Exercise details: Would you copy all lines in the data that contain the word "HSDP"?

*** Opening of Data supplied ***

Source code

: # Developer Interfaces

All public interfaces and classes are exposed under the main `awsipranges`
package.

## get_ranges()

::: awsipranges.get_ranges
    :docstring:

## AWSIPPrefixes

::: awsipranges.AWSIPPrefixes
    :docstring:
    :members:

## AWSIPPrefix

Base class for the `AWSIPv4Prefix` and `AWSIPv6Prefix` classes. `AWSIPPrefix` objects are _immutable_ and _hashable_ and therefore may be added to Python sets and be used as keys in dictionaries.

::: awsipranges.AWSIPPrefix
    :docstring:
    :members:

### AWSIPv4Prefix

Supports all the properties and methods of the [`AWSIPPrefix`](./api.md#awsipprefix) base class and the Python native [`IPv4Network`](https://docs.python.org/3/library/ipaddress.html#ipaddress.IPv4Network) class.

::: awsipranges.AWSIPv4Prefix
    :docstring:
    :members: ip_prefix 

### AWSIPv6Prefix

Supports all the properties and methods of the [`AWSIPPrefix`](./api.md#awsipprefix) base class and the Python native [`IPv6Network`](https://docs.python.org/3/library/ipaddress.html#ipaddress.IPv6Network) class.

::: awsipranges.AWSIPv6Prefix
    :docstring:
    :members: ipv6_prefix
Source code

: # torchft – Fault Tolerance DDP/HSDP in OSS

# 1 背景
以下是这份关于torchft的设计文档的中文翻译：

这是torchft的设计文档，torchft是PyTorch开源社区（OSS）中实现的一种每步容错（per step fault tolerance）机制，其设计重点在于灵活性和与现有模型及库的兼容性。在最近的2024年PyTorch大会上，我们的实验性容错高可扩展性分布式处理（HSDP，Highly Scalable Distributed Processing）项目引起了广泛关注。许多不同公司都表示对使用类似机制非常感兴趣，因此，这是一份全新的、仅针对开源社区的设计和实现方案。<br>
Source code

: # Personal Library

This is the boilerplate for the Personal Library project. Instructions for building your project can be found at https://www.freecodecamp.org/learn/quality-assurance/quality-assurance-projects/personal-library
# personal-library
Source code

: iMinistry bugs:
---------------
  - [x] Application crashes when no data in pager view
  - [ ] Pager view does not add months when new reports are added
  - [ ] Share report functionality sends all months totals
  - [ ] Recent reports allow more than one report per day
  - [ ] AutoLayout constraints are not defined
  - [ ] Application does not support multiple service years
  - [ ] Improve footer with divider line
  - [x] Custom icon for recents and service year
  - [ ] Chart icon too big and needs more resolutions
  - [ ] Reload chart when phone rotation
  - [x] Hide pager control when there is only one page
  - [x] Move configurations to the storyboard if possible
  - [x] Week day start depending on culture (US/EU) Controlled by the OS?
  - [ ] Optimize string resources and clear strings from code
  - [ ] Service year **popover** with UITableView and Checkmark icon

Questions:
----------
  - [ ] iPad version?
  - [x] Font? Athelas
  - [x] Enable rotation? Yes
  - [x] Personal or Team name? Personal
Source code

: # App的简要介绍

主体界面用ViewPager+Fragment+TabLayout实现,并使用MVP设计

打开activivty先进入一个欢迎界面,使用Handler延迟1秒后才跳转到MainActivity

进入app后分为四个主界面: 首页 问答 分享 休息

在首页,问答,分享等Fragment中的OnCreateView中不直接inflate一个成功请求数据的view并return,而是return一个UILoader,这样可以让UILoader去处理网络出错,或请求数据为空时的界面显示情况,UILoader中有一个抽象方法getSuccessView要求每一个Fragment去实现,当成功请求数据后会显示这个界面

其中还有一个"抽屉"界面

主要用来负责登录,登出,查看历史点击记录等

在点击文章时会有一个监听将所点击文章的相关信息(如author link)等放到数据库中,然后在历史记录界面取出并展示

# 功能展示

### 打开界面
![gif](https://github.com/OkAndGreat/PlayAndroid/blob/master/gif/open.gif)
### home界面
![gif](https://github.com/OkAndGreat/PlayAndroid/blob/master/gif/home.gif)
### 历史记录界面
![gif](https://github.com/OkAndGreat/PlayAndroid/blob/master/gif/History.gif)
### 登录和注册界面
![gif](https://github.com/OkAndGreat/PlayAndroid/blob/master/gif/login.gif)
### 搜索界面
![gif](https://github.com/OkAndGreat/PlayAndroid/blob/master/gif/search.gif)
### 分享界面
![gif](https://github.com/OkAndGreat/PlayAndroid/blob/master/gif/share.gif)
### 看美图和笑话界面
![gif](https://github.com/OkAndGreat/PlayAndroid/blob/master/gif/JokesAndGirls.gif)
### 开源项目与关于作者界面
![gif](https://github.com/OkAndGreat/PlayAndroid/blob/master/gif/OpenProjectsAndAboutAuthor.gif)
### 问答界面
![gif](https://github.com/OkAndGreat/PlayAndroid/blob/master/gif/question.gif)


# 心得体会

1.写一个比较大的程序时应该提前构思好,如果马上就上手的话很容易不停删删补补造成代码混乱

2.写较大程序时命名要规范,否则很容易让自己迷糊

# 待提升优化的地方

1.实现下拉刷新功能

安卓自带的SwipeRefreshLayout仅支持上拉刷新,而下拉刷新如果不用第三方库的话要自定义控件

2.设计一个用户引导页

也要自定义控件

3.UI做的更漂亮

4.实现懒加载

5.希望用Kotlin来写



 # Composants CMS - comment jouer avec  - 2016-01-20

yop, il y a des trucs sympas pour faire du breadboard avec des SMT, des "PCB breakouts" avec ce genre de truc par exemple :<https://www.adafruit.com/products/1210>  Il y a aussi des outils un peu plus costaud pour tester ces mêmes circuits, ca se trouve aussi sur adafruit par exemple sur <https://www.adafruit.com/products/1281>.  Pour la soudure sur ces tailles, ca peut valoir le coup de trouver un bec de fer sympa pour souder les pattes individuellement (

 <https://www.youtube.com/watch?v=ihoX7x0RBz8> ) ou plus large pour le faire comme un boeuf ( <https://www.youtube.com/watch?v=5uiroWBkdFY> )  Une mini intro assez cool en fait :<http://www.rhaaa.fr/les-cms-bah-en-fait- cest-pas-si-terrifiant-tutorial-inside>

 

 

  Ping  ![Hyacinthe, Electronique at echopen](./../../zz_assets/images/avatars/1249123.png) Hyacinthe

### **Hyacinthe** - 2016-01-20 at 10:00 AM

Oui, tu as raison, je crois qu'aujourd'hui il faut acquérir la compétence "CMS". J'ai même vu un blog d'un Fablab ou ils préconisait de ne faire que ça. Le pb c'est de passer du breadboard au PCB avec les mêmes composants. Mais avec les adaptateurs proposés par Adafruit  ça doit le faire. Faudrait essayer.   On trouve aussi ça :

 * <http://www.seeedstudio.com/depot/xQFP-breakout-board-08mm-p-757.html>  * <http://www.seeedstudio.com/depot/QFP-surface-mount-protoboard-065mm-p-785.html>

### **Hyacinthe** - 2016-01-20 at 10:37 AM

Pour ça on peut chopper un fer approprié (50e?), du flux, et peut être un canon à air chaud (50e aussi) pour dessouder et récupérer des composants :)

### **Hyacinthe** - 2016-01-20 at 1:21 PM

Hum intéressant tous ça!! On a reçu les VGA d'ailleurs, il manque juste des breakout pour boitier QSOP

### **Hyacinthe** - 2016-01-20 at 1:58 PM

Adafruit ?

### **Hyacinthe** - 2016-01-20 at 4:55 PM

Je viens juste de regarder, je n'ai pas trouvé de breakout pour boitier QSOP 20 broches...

*** Close of Data supplied ***

Reply to the task:
: # torchft – Fault Tolerance DDP/HSDP in OSS
这是torchft的设计文档，torchft是PyTorch开源社区（OSS）中实现的一种每步容错（per step fault tolerance）机制，其设计重点在于灵活性和与现有模型及库的兼容性。在最近的2024年PyTorch大会上，我们的实验性容错高可扩展性分布式处理（HSDP，Highly Scalable Distributed Processing）项目引起了广泛关注。许多不同公司都表示对使用类似机制非常感兴趣，因此，这是一份全新的、仅针对开源社区的设计和实现方案。<br>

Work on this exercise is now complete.